** DATA PROVIDED follows **

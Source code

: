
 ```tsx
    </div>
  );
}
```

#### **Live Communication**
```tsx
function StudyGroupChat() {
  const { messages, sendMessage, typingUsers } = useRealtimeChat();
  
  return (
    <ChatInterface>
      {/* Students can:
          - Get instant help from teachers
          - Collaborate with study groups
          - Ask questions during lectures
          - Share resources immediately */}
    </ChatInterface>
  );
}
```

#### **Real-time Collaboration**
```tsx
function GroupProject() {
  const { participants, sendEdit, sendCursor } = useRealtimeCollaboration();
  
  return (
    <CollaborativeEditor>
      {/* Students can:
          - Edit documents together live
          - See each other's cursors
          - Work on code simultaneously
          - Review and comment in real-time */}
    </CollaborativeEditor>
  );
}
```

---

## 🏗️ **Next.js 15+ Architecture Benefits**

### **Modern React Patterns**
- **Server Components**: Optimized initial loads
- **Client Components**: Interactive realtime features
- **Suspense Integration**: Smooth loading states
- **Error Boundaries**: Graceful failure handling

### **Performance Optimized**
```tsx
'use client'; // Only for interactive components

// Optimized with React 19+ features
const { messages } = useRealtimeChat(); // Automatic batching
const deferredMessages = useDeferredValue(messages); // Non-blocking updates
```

** End of DATA PROVIDED **

WHAT YOU WILL DO: Scan the entries above and work out how many lines include the word "code"; the reply is that number alone.

OUTPUT FOR THIS EXERCISE: 2